> What is being asked:
Tell how many lines of the entries below include the string "Date". Respond with the number alone.

:: Data for this task ::

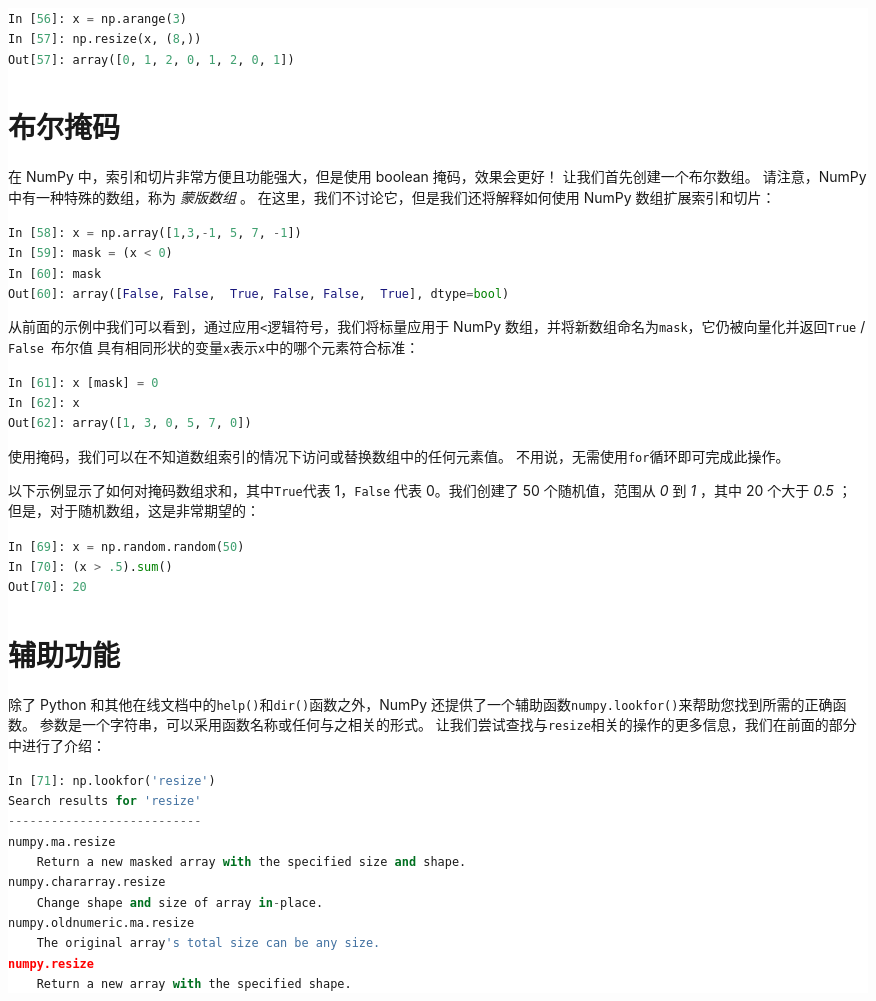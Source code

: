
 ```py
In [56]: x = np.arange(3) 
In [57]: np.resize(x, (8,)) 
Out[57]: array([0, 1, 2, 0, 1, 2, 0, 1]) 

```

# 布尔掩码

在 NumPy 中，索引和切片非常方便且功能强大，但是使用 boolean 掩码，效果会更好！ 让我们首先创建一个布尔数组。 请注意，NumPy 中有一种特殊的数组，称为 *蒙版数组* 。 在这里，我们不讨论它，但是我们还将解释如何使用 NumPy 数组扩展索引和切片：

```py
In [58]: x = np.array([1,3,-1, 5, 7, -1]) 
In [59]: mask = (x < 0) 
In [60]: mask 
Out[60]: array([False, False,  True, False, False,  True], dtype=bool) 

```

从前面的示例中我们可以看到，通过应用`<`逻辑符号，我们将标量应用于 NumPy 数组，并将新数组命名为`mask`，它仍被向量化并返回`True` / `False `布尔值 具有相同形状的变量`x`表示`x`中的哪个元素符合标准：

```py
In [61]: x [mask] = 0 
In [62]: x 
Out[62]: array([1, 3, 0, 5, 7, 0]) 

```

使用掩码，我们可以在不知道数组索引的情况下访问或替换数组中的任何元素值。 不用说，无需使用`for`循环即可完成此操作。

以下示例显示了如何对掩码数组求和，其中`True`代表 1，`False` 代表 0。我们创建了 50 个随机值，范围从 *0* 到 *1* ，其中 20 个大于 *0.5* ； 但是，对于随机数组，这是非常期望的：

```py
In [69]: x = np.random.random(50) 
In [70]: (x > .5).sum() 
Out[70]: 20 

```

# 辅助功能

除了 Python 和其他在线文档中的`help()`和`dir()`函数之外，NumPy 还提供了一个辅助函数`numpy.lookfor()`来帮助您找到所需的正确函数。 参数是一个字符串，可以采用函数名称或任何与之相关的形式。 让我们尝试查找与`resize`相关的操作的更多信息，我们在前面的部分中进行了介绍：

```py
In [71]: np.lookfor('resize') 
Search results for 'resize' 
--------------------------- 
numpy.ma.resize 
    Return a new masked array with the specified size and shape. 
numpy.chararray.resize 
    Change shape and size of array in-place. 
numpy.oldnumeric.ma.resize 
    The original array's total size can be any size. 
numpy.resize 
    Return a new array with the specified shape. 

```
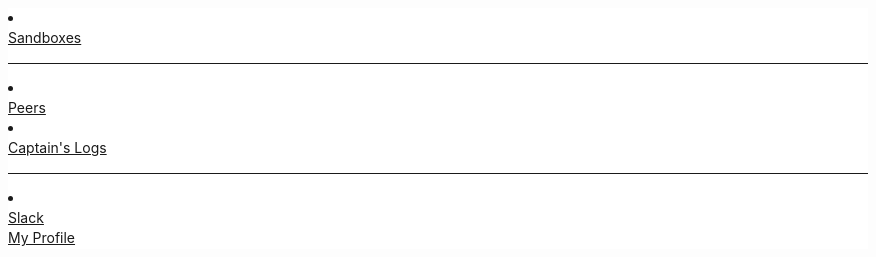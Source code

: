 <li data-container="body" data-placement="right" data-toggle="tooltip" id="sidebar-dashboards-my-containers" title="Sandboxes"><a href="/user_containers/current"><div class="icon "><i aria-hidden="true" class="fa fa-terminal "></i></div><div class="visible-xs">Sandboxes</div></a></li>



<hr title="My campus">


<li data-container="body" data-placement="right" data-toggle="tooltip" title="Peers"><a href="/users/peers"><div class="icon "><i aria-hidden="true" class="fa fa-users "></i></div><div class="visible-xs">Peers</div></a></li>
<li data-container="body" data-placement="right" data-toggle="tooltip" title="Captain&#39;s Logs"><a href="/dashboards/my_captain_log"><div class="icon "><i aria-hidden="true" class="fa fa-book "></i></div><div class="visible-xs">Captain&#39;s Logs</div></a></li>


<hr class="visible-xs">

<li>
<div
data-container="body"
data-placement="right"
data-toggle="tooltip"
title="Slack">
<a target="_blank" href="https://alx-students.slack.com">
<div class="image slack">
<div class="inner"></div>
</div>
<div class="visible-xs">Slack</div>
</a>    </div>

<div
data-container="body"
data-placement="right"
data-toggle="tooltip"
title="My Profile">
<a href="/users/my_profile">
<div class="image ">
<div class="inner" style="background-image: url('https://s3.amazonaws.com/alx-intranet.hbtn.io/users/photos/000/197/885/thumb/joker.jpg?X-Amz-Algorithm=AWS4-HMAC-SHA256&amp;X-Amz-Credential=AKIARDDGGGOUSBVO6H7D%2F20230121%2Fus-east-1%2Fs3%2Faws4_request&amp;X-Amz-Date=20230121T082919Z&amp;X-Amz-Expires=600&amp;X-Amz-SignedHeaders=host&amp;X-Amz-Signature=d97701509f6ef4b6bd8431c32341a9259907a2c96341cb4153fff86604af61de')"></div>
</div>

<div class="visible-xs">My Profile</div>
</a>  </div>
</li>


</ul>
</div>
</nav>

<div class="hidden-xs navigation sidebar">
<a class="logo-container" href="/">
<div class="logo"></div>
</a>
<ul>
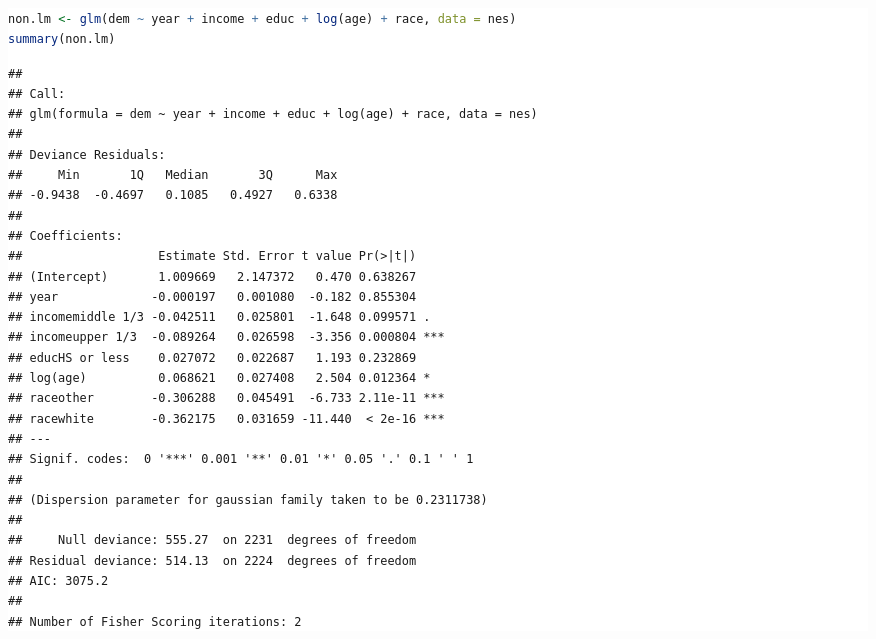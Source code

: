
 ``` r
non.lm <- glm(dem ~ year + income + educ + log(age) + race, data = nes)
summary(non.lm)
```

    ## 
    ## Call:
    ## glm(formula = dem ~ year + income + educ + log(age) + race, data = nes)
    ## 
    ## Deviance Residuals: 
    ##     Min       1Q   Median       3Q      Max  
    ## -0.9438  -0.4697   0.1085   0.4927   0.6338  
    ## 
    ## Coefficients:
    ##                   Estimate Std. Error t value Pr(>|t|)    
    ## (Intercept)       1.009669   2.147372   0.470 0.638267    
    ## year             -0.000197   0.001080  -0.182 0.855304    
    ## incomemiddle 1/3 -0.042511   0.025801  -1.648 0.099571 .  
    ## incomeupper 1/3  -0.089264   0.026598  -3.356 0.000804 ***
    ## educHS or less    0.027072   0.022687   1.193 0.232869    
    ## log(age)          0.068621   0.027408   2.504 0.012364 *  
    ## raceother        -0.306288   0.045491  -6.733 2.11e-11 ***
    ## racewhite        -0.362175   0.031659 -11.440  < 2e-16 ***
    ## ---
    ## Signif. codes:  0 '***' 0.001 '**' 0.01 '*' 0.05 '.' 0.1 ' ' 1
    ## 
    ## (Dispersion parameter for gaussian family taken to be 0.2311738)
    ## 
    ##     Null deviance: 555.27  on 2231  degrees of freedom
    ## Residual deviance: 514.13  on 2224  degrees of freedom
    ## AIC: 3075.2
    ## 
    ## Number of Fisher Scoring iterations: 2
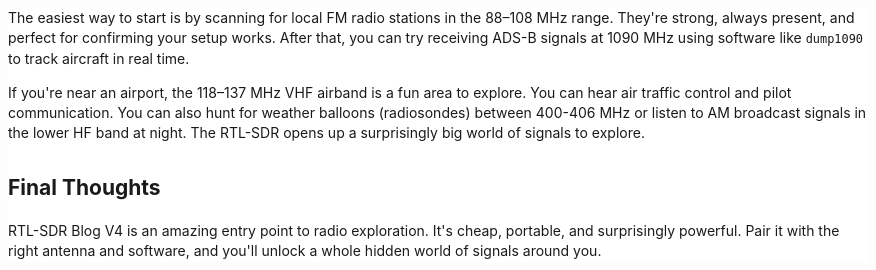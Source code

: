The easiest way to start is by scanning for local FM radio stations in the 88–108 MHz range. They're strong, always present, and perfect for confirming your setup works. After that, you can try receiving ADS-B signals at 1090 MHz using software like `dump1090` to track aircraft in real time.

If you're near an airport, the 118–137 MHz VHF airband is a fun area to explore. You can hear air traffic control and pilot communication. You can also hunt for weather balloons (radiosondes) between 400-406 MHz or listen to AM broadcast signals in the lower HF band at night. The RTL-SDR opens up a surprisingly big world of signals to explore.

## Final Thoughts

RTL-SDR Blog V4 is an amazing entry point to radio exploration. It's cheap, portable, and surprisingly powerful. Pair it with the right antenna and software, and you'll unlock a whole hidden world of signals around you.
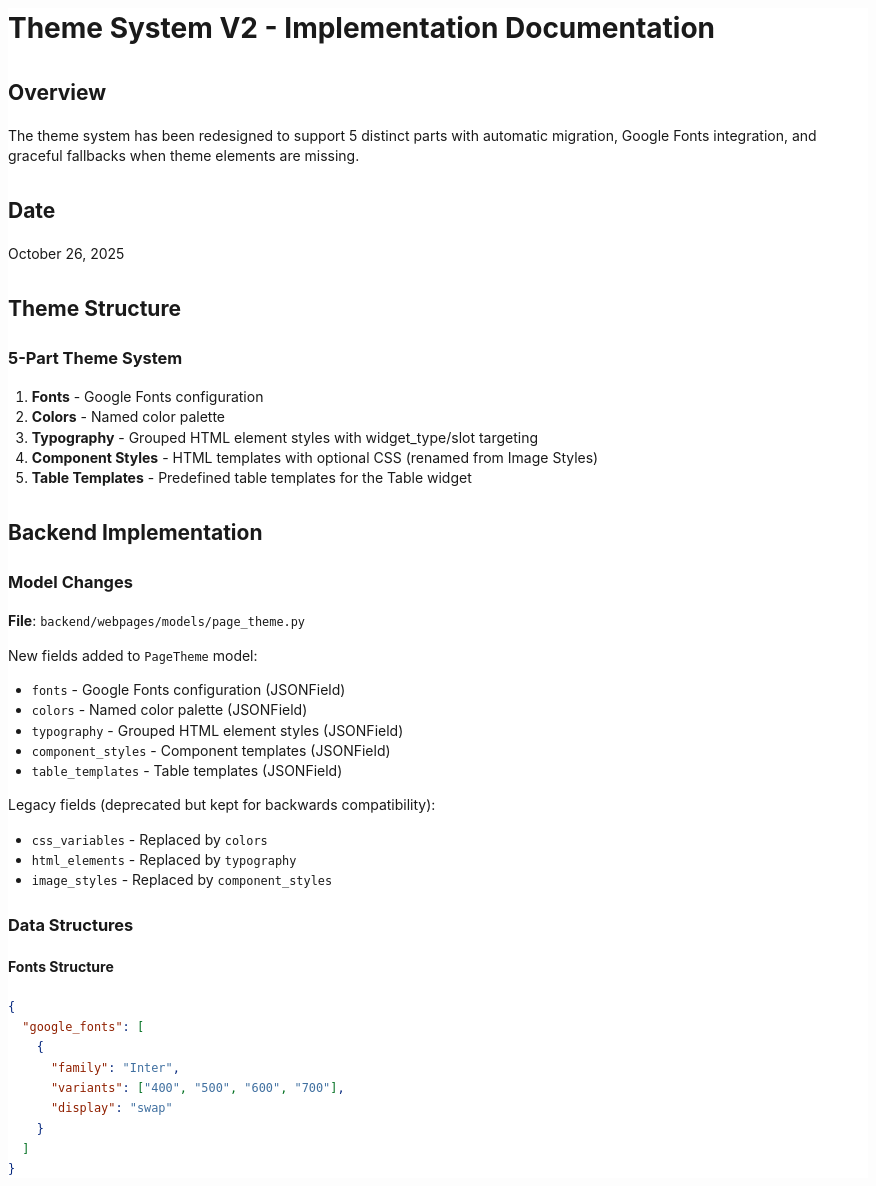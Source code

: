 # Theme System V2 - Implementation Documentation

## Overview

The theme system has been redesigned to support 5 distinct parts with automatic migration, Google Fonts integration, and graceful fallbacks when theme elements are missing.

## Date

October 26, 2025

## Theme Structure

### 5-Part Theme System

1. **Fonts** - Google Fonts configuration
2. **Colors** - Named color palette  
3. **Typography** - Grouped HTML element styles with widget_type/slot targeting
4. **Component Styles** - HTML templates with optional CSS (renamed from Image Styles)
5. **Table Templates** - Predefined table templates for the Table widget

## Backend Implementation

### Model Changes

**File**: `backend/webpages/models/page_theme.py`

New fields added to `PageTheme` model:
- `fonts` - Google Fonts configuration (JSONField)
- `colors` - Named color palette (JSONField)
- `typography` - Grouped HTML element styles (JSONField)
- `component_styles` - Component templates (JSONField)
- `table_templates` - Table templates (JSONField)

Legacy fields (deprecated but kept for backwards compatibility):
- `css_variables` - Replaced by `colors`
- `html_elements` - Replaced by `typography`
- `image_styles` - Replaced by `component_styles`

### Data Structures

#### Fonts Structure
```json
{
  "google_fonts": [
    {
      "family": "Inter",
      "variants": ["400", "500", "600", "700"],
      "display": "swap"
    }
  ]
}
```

:::

> Finished task:
2